# Is this fraction undefined? Infinite Probability Question.

Where $\frac{1}{\infty}$ and $\frac{\infty}{\infty}$ are both undefined terms that generally lead to nonsense, I'm wondering if we can assert that...:

$$\frac{1+1+1+\cdots}{1+1+1+\cdots} = 1$$

...or even

$$\frac n {1+1+1+\cdots} = 0$$

...for any natural number $n$. In terms of infinite probabilities, it might make sense to recognize something like this because then we can differentiate:

$$\frac{1+1+1+\cdots}{2+2+2+\cdots} = \frac 1 2\left(\frac{1+1+1+\cdots}{1+1+1+\cdots}\right) = \frac 1 2.$$

I ask because I independently developed the following proof for selecting a natural number using a method where all natural numbers have an equal, however undefined, probability of being selected.

Introduction:

It is helpful to consider a simple observation pertaining to finite sets in order to get started. Let $A = \{1, 2\}$ and $B = \{3, 4, 5, 6\}$. Let $f(x) = 1$ if $x$ is odd and $f(x) = 2$ if $x$ is even. Then, function $f$ is a surjection from $B$ onto $A$ that is “uniform” in the sense that selecting an element $x \in B$ uniformly at random will result in the selection of $f(x) \in A$ uniformly at random as well. Note that in order to do this, we have effectively partitioned $B$ into subsets the same size as $A$ so that we could biject those subsets with $A$. Likewise, this work shows how we can partition $[ \,0, 1) \,$ into countable sets that are then bijected with the natural numbers. Consideration is then given to whether selecting an element of $[ \,0, 1) \,$ uniformly at random allows for the selection of a natural number uniformly at random as well.

Definitions:

Let $V^{( \,0.5, 1) \,}$ be a set containing one and only one element from each Vitali equivalence class on the interval $( \, 0.5, 1 ) \,$ (Vitali equivalence classes are equivalence classes of the real numbers that partition $\mathbb{R}$ under the relation $x \equiv y \iff ( \, \exists q \in \mathbb{Q} ) \, ( \, x - y = q ) \,$). The axiom of choice allows for such a selection.
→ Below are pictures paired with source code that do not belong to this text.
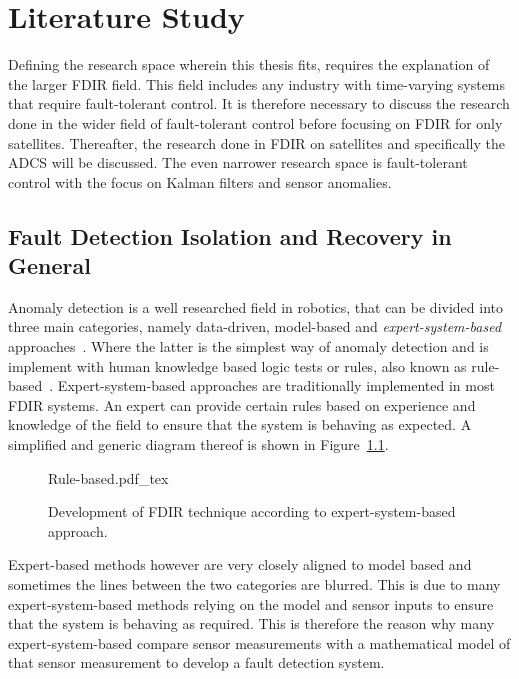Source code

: \chapter{Literature Study}
\label{chap:Literature Study}

Defining the research space wherein this thesis fits, requires the explanation of the larger FDIR field. This field includes any industry with time-varying systems that require fault-tolerant control. It is therefore necessary to discuss the research done in the wider field of fault-tolerant control before focusing on FDIR for only satellites. Thereafter, the research done in FDIR on satellites and specifically the ADCS will be discussed. The even narrower research space is fault-tolerant control with the focus on Kalman filters and sensor anomalies.

\section{Fault Detection Isolation and Recovery in General}
Anomaly detection is a well researched field in robotics, that can be divided into three main categories, namely data-driven, model-based and \emph{expert-system-based} approaches~\cite{Gao2015, Pilastre2020}. Where the latter is the simplest way of anomaly detection and is implement with human knowledge based logic tests or rules, also known as rule-based~\cite{Systems1993, sobhani2009fault}. Expert-system-based approaches are traditionally implemented in most FDIR systems. An expert can provide certain rules based on experience and knowledge of the field to ensure that the system is behaving as expected. A simplified and generic diagram thereof is shown in Figure~\ref{fig:expert-based}.

\begin{figure}[h!t!b]
	\centering
	\def\svgwidth{16cm}
	{Rule-based.pdf_tex}
	\caption{Development of FDIR technique according to expert-system-based approach.}
	\label{fig:expert-based}
\end{figure}

Expert-based methods however are very closely aligned to model based and sometimes the lines between the two categories are blurred. This is due to many expert-system-based methods relying on the model and sensor inputs to ensure that the system is behaving as required. This is therefore the reason why many expert-system-based compare sensor measurements with a mathematical model of that sensor measurement to develop a fault detection system.

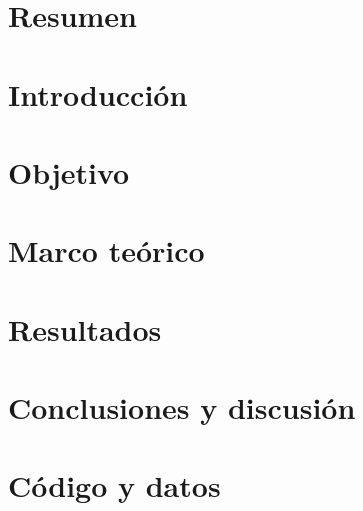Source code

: \documentclass[12pt,letterpaper]{article}
\begin{document}

\tableofcontents
\pagebreak
\section{Resumen}

\section{Introducción}

\section{Objetivo}

\section{Marco teórico}

\section{Resultados}

\section{Conclusiones y discusión}

\section{Código y datos}



\end{document}
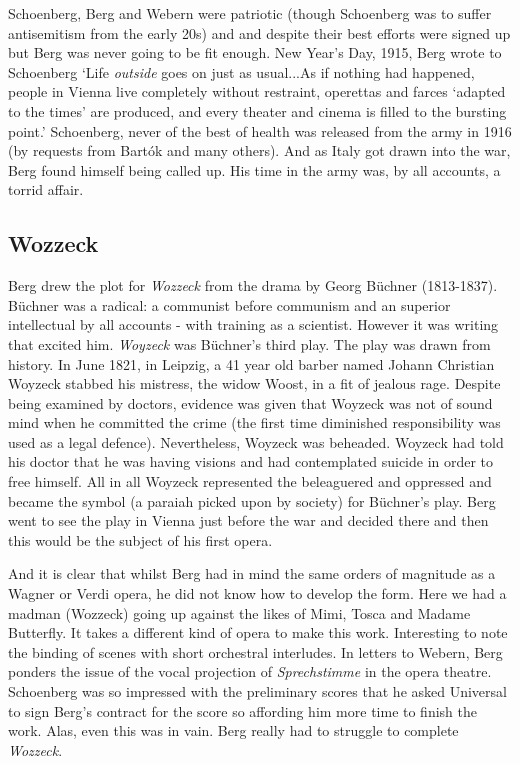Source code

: Schoenberg, Berg and Webern were patriotic (though Schoenberg was to suffer antisemitism from the early 20s) and and despite their best efforts were signed up but Berg was never going to be fit enough. New Year's Day, 1915, Berg wrote to Schoenberg `Life \textit{outside} goes on just as usual...As if nothing had happened, people in Vienna live completely without restraint, operettas and farces `adapted to the times' are produced, and every theater and cinema is filled to the bursting point.' Schoenberg, never of the best of health was released from the army in 1916 (by requests from Bart\'ok and many others). And as Italy got drawn into the war, Berg found himself being called up. His time in the army was, by all accounts, a torrid affair.  

\subsection{Wozzeck}
Berg drew the plot for \textit{Wozzeck} from the drama by Georg B\"uchner (1813-1837). B\"uchner was a radical: a communist before communism and an superior intellectual by all accounts - with training as a scientist. However it was writing that excited him. \textit{Woyzeck} was B\"uchner's third play. The play was drawn from history. In June 1821, in Leipzig, a 41 year old barber named Johann Christian Woyzeck stabbed his mistress, the widow Woost, in a fit of jealous rage. Despite being examined by doctors, evidence was given that Woyzeck was not of sound mind when he committed the crime (the first time diminished responsibility was used as a legal defence). Nevertheless, Woyzeck was beheaded. Woyzeck had told his doctor that he was having visions and had contemplated suicide in order to free himself. All in all Woyzeck represented the beleaguered and oppressed and became the symbol (a paraiah picked upon by society) for B\"uchner's play. Berg went to see the play in Vienna just before the war and decided there and then this would be the subject of his first opera.

And it is clear that whilst Berg had in mind the same orders of magnitude as a Wagner or Verdi opera, he did not know how to develop the form. Here we had a madman (Wozzeck) going up against the likes of Mimi, Tosca and Madame Butterfly. It takes a different kind of opera to make this work. Interesting to note the binding of scenes with short orchestral interludes. In letters to Webern, Berg ponders the issue of the vocal projection of \textit{Sprechstimme} in the opera theatre. Schoenberg was so impressed with the preliminary scores that he asked Universal to sign Berg's contract for the score so affording him more time to finish the work. Alas, even this was in vain. Berg really had to struggle to complete \textit{Wozzeck}. 

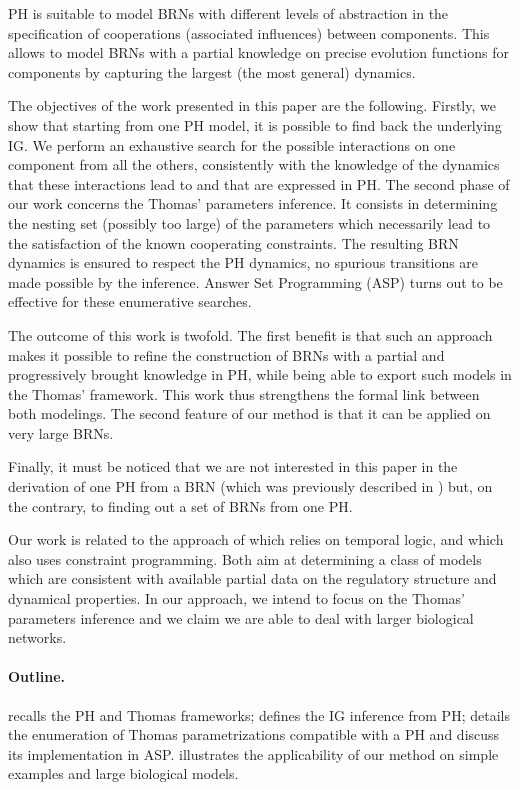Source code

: PH is suitable to model BRNs with different levels of abstraction in the specification of
cooperations (associated influences) between components.
This allows to model BRNs with a partial knowledge on precise evolution functions for components
by capturing the largest (the most general) dynamics.

The objectives of the work presented in this paper are the following.
Firstly, we show that starting from one PH model, it is possible to find back the underlying IG.
We perform an exhaustive search for the possible interactions on one component from all the
others, consistently with the knowledge of the dynamics that these interactions lead to and that are
expressed in PH.
The second phase of our work concerns the Thomas' parameters inference.
It consists in determining the nesting set (possibly too large) of the parameters which necessarily
lead to the satisfaction of the known cooperating constraints.
The resulting BRN dynamics is ensured to respect the PH dynamics, \ie no spurious transitions are
made possible by the inference.
Answer Set Programming (ASP) \cite{Baral03} turns out to be effective for these enumerative searches.

The outcome of this work is twofold.
The first benefit is that such an approach makes it possible to refine the construction of
BRNs with a partial and progressively brought knowledge in PH, while being able to export such
models in the Thomas' framework.
This work thus strengthens the formal link between both modelings.
The second feature of our method is that it can be applied on very large BRNs.

Finally, it must be noticed that we are not interested in this paper in the derivation of one
PH from a BRN (which was previously described in \cite{PMR10-TCSB}) but, on the contrary, to finding out
a set of BRNs from one PH.

Our work is related to the approach of \cite{Khalis09} which relies on temporal logic, and \cite{20646302,DBLP:conf/ipcat/CorblinFTCT12} which also uses constraint programming. Both aim at determining a class of models which are consistent with available partial data on the regulatory structure and dynamical properties.
In our approach, we intend to focus on the Thomas' parameters inference and we claim we are able to deal with larger biological networks.

\paragraph{Outline.}
 recalls the PH and Thomas frameworks;
 defines the IG inference from PH;
 details the enumeration of Thomas parametrizations compatible with a PH
and discuss its implementation in ASP.
 illustrates the applicability of our method on simple examples
and large biological models.

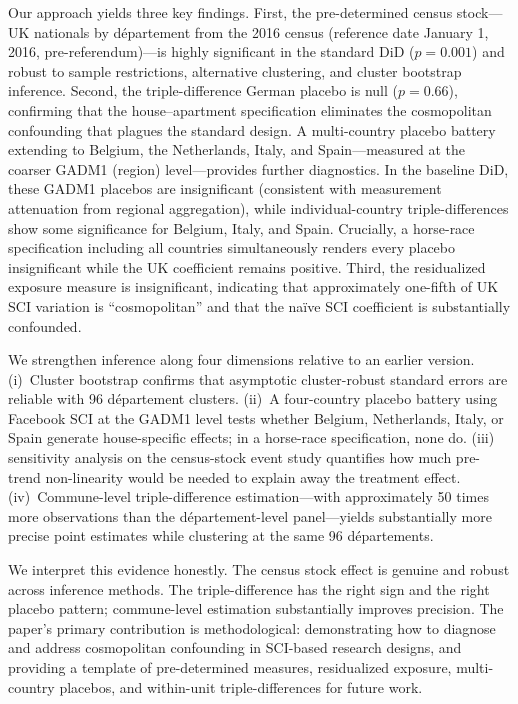 \documentclass[12pt]{article}
\begin{document}
Our approach yields three key findings. First, the pre-determined census stock---UK nationals by d\'epartement from the 2016 census (reference date January 1, 2016, pre-referendum)---is highly significant in the standard DiD ($p = 0.001$) and robust to sample restrictions, alternative clustering, and cluster bootstrap inference. Second, the triple-difference German placebo is null ($p = 0.66$), confirming that the house--apartment specification eliminates the cosmopolitan confounding that plagues the standard design. A multi-country placebo battery extending to Belgium, the Netherlands, Italy, and Spain---measured at the coarser GADM1 (region) level---provides further diagnostics. In the baseline DiD, these GADM1 placebos are insignificant (consistent with measurement attenuation from regional aggregation), while individual-country triple-differences show some significance for Belgium, Italy, and Spain. Crucially, a horse-race specification including all countries simultaneously renders every placebo insignificant while the UK coefficient remains positive. Third, the residualized exposure measure is insignificant, indicating that approximately one-fifth of UK SCI variation is ``cosmopolitan'' and that the na\"ive SCI coefficient is substantially confounded.

We strengthen inference along four dimensions relative to an earlier version. (i)~Cluster bootstrap \citep{cameron2008bootstrap} confirms that asymptotic cluster-robust standard errors are reliable with 96 d\'epartement clusters. (ii)~A four-country placebo battery using Facebook SCI at the GADM1 level tests whether Belgium, Netherlands, Italy, or Spain generate house-specific effects; in a horse-race specification, none do. (iii)~\citet{rambachan2023more} sensitivity analysis on the census-stock event study quantifies how much pre-trend non-linearity would be needed to explain away the treatment effect. (iv)~Commune-level triple-difference estimation---with approximately 50 times more observations than the d\'epartement-level panel---yields substantially more precise point estimates while clustering at the same 96 d\'epartements.

We interpret this evidence honestly. The census stock effect is genuine and robust across inference methods. The triple-difference has the right sign and the right placebo pattern; commune-level estimation substantially improves precision. The paper's primary contribution is methodological: demonstrating how to diagnose and address cosmopolitan confounding in SCI-based research designs, and providing a template of pre-determined measures, residualized exposure, multi-country placebos, and within-unit triple-differences for future work.
\end{document}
For any real number $r$, let $d(r)$ equal the one and only one element $v \in V^{( \,0.5, 1) \,}$ such that $r - v \in \mathbb{Q}$.

Let $h : \mathbb{N} \longmapsto \mathbb{Q} [ \, 0, 1 ) \,$ (here $\longmapsto$ denotes a bijection).

Let $x$ be an element of $[ \,0, 1) \,$ selected uniformly at random.

Let $k(x) = \begin{cases} h^{-1}(x - d(x) + 0.5) && x \geq d(x) - 0.5 \\ h^{-1}((x + 1) - d(x) + 0.5) && x < d(x) - 0.5 \end{cases}$.

For each natural number $1, 2, 3, …$, let $V^1, V^2, V^3, \ldots$, respectively, be the sets such that $( \, \forall x \in V^{n} ) \, ( \,k(x) = n ) \,$. We then have $V^{( \,0.5, 1) \,} = V^{h^{-1}(0.5)}$, for example. Each $V^{n}$ will be a Vitali set by definition with the collection $\{ V^{n} : n \in \mathbb{N} \}$ forming a partition of $[ \,0, 1) \,$.

Comments on Uniformity:

A uniform distribution is a concept of translation invariance. For example, if $S$ is a measurable set, we may want the probability of $S$ to be the same as the probability of $\{y : y = z + n, z \in S \}$ for each natural number $n$. In the case of function $k$ over the domain $[ \,0, 1) \,$, however, we end up mapping each element of each non-measurable Vitali set $V^n$ to a distinct natural number $n$. Where $a, b \in \mathbb{N}$, it is easy to see that the probability of $x$ falling within $V^a$ is equal to the probability of $x$ falling in $V^b$, but we cannot rely on a Lebesgue measure as a means of establishing probability or creating any sort of cumulative distribution function on $\mathbb{N}$. The probability of selecting any given natural remains undefined.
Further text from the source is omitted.